PROBLEM — Go through the data below and return each line containing the word "прекрасно".

SUPPLIED INFORMATION —

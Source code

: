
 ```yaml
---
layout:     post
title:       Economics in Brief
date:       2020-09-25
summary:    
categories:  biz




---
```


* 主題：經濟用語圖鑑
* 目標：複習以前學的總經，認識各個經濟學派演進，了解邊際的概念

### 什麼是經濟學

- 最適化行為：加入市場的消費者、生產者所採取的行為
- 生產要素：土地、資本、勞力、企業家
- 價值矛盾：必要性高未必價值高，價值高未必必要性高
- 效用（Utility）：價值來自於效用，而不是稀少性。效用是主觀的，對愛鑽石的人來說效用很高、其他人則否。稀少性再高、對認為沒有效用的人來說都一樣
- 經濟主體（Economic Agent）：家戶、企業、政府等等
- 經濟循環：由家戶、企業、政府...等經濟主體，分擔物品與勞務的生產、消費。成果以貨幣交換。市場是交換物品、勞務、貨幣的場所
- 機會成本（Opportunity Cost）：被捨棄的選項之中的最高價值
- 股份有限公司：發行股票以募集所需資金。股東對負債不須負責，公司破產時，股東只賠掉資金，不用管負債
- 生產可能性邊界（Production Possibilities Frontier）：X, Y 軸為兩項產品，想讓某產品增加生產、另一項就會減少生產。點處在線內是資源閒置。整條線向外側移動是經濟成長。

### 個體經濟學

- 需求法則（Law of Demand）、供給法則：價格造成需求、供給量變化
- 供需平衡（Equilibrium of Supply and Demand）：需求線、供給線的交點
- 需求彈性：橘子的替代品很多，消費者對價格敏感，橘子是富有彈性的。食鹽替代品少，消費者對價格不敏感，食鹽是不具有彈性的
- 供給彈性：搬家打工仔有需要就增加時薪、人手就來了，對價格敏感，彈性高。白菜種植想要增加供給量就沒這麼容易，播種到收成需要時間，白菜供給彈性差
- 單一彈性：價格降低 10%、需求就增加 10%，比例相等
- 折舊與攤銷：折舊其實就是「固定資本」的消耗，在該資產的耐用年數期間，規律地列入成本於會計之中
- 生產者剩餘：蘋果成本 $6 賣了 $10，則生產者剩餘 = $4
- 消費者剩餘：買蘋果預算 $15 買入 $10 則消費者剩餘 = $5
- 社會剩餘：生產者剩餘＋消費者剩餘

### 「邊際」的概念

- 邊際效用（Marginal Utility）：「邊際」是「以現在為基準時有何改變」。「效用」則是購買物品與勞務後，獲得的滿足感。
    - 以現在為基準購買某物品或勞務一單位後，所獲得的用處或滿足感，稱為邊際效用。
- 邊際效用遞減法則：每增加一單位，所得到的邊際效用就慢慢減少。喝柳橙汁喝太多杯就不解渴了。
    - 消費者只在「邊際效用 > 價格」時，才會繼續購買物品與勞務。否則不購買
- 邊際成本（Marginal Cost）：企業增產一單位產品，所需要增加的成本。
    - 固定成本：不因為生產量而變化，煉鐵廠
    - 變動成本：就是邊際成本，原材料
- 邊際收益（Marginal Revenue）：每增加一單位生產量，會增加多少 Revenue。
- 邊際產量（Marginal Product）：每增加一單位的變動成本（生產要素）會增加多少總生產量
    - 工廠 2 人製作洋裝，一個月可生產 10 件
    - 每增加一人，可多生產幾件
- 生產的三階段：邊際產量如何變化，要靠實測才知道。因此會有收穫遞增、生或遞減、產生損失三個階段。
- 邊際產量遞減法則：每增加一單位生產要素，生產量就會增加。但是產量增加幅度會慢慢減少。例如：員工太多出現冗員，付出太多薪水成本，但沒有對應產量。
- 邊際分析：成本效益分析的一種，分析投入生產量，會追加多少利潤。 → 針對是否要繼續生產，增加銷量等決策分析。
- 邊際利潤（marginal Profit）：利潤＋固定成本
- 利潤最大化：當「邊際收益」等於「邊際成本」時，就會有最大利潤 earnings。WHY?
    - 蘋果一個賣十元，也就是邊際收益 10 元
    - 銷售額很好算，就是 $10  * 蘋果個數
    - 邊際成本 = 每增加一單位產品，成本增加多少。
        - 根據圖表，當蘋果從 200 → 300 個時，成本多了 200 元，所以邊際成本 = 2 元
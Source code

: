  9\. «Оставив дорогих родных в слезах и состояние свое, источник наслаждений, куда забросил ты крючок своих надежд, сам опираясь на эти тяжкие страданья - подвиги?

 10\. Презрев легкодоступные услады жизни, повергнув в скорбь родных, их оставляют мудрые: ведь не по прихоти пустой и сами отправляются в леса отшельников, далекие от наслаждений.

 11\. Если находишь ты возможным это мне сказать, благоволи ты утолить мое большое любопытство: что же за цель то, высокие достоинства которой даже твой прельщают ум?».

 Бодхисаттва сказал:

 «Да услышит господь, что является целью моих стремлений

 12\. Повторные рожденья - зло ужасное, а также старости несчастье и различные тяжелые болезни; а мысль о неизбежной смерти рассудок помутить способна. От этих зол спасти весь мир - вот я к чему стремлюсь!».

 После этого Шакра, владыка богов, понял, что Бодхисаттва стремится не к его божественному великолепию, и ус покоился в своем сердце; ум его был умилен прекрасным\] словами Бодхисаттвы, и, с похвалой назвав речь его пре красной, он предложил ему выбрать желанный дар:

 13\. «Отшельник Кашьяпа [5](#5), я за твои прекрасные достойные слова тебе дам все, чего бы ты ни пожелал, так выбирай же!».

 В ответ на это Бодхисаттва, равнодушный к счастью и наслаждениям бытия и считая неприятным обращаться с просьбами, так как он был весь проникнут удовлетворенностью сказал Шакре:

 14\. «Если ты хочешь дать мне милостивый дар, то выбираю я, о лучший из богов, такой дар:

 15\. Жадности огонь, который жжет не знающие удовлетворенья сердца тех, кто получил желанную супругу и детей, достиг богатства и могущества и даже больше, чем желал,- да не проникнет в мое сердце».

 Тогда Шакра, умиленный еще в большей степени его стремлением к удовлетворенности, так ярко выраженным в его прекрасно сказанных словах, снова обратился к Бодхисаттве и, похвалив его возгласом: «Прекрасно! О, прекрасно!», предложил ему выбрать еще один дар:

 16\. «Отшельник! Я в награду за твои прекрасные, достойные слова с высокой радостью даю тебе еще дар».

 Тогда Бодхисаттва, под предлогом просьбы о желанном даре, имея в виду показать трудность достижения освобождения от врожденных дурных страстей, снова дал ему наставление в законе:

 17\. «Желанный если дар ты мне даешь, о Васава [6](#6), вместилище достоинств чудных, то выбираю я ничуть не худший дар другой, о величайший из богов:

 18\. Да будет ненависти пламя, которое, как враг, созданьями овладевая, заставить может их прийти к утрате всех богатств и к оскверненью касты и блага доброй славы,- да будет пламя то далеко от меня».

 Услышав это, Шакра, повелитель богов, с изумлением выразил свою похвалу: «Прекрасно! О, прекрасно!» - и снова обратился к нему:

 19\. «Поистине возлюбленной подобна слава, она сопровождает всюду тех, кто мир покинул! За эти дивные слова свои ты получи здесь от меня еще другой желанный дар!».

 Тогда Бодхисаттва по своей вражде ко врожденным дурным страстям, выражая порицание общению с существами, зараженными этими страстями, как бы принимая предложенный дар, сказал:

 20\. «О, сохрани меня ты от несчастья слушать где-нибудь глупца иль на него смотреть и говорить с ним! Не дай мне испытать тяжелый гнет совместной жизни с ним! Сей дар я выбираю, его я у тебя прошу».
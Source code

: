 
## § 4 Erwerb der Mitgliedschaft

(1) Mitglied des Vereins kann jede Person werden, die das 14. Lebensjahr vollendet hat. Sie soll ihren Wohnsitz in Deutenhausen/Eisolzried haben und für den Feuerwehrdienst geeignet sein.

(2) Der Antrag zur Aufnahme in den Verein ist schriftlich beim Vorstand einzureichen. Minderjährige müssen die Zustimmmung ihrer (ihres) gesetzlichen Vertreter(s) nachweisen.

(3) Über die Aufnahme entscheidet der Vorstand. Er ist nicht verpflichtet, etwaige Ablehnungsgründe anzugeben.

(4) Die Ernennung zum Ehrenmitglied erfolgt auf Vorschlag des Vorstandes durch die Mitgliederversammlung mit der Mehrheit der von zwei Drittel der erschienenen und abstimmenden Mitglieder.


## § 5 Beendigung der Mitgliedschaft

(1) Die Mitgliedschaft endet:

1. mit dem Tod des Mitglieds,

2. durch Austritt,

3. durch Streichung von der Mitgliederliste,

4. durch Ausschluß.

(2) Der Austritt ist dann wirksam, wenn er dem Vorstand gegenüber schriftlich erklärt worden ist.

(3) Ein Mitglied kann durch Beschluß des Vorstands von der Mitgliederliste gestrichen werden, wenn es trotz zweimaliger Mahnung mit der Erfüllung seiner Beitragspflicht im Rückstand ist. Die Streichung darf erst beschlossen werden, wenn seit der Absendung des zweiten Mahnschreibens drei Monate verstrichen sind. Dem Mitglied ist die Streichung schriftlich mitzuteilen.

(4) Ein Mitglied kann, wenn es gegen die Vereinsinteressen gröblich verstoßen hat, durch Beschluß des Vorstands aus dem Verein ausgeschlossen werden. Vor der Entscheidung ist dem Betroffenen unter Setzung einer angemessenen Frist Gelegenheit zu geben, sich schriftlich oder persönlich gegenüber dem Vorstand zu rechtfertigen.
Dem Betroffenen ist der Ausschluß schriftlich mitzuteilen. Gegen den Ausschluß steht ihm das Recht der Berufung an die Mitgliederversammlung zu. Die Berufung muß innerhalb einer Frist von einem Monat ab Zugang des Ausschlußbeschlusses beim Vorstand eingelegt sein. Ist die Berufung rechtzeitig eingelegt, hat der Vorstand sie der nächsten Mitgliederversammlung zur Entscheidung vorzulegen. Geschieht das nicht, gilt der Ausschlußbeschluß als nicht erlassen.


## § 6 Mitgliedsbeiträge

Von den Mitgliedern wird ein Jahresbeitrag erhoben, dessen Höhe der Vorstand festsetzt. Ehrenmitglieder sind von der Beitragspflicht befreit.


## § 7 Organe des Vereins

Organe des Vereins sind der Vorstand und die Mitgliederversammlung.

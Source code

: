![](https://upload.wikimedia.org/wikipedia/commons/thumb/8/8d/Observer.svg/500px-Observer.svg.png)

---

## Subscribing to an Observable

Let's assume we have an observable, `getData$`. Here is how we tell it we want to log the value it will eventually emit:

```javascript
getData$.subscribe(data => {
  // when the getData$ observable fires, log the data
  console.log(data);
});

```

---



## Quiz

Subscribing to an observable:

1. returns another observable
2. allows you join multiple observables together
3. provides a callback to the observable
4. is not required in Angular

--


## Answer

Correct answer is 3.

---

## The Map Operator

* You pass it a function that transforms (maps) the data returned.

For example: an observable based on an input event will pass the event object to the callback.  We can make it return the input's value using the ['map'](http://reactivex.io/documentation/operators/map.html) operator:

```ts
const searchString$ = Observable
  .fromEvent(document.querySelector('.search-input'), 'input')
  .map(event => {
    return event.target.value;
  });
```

OUTPUT OF THE EXERCISE —
 Тогда Шакра, умиленный еще в большей степени его стремлением к удовлетворенности, так ярко выраженным в его прекрасно сказанных словах, снова обратился к Бодхисаттве и, похвалив его возгласом: «Прекрасно! О, прекрасно!», предложил ему выбрать еще один дар:
 Услышав это, Шакра, повелитель богов, с изумлением выразил свою похвалу: «Прекрасно! О, прекрасно!» - и снова обратился к нему:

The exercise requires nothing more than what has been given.